What you will do - Would you filter these records and copy every line that has the word "Task"?

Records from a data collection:
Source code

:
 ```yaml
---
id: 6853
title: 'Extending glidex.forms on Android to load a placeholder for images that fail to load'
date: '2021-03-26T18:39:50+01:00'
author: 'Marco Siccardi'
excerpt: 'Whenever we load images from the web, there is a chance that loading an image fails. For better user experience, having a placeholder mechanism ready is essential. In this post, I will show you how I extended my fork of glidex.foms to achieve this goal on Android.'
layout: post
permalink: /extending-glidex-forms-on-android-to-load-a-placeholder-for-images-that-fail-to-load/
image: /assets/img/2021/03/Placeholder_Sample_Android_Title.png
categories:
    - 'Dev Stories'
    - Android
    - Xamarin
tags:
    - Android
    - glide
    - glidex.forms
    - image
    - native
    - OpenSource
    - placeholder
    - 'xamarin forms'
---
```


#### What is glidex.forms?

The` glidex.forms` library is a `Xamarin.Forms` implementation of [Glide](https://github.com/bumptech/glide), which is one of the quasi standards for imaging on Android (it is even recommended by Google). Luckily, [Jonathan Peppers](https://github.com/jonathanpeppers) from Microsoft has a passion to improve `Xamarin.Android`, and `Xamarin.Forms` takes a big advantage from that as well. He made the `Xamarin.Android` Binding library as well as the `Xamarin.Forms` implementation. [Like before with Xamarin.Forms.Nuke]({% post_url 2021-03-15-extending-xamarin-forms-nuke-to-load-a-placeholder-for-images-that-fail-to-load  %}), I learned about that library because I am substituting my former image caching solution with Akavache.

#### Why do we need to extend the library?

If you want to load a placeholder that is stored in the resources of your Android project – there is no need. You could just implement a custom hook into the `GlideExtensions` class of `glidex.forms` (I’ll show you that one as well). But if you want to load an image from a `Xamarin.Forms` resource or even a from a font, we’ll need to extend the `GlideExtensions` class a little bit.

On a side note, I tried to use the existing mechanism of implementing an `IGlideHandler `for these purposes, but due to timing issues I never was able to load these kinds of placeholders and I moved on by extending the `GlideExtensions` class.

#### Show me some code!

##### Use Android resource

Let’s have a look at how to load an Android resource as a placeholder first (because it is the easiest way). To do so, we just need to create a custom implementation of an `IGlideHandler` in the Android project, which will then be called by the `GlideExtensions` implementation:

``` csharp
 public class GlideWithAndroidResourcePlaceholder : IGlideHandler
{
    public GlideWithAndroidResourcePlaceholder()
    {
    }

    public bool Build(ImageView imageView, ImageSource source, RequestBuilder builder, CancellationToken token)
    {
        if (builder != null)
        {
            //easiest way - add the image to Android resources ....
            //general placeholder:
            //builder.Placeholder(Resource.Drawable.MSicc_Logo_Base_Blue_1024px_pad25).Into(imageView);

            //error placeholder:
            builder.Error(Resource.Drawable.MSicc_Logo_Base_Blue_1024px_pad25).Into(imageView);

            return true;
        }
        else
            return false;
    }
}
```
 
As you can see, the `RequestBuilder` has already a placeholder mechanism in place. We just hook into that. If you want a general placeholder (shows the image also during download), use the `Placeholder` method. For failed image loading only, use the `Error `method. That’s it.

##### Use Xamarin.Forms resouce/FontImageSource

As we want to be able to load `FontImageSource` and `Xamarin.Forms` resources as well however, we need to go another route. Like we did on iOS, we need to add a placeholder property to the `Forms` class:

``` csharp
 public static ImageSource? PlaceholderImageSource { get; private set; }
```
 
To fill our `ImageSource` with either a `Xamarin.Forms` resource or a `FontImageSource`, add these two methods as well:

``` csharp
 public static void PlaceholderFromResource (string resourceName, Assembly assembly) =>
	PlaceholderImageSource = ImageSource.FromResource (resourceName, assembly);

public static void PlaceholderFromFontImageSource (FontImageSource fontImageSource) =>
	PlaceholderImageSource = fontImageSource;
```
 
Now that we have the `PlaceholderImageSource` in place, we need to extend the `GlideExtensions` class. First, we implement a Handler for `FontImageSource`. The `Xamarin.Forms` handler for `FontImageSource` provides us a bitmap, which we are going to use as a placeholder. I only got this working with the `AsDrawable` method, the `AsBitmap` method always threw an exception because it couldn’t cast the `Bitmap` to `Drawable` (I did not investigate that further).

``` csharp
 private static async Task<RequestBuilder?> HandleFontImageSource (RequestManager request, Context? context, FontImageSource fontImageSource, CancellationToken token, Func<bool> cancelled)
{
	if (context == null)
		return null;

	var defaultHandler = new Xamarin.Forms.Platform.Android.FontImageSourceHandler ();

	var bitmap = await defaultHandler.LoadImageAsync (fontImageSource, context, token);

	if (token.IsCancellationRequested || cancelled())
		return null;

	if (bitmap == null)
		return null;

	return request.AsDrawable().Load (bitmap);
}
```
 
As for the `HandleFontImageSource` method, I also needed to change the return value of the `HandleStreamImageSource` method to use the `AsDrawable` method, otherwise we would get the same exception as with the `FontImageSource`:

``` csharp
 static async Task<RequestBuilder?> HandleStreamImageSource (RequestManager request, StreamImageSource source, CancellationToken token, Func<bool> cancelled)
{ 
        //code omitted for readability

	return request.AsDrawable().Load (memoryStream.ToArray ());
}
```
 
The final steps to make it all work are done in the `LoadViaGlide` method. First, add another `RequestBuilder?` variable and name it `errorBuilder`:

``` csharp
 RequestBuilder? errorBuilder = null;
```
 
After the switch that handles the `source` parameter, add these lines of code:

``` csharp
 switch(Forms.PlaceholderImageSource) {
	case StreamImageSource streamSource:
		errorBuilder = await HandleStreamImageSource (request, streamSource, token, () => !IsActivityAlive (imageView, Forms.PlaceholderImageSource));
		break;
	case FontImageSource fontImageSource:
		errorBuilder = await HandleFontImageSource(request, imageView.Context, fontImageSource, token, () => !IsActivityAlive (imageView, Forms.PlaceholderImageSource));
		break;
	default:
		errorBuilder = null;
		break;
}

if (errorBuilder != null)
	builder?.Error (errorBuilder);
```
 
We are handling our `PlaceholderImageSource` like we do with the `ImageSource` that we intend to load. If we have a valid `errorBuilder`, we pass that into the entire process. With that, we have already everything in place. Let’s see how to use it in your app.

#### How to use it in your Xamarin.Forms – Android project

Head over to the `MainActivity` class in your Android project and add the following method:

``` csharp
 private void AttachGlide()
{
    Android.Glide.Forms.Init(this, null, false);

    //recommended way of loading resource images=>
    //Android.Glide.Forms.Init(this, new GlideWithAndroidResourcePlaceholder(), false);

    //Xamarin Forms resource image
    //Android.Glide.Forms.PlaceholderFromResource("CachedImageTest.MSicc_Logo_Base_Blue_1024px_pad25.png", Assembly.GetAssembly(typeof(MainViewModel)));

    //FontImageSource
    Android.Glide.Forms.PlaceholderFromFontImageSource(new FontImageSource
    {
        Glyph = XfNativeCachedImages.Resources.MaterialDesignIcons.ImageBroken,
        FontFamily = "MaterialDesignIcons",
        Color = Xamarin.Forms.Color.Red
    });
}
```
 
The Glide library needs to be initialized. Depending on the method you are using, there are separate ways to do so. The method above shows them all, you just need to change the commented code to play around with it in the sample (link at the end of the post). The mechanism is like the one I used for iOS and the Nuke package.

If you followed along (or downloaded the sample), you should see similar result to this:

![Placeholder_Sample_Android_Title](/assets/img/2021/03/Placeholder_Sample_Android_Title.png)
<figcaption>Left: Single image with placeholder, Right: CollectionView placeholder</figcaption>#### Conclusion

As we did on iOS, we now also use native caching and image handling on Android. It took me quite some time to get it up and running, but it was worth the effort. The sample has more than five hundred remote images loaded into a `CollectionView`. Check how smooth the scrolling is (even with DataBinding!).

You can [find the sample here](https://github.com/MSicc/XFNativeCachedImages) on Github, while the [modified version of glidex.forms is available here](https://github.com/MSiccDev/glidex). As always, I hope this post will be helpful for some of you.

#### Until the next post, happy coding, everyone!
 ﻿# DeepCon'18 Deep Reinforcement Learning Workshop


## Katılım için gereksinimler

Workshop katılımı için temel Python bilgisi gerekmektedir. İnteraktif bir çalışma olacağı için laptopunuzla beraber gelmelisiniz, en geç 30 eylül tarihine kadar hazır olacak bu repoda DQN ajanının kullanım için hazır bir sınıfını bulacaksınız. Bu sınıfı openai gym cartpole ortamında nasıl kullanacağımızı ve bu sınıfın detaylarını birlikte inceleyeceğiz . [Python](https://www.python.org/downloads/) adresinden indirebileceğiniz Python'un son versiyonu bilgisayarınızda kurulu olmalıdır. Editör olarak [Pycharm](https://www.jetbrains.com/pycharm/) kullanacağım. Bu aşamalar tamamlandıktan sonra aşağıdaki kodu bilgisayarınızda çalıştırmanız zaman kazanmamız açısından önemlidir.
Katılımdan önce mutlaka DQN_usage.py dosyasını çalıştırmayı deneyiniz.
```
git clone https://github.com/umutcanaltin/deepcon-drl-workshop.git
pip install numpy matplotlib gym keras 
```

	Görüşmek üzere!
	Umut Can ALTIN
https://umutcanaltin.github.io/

Answer to this problem -
 private static async Task<RequestBuilder?> HandleFontImageSource (RequestManager request, Context? context, FontImageSource fontImageSource, CancellationToken token, Func<bool> cancelled)
 static async Task<RequestBuilder?> HandleStreamImageSource (RequestManager request, StreamImageSource source, CancellationToken token, Func<bool> cancelled)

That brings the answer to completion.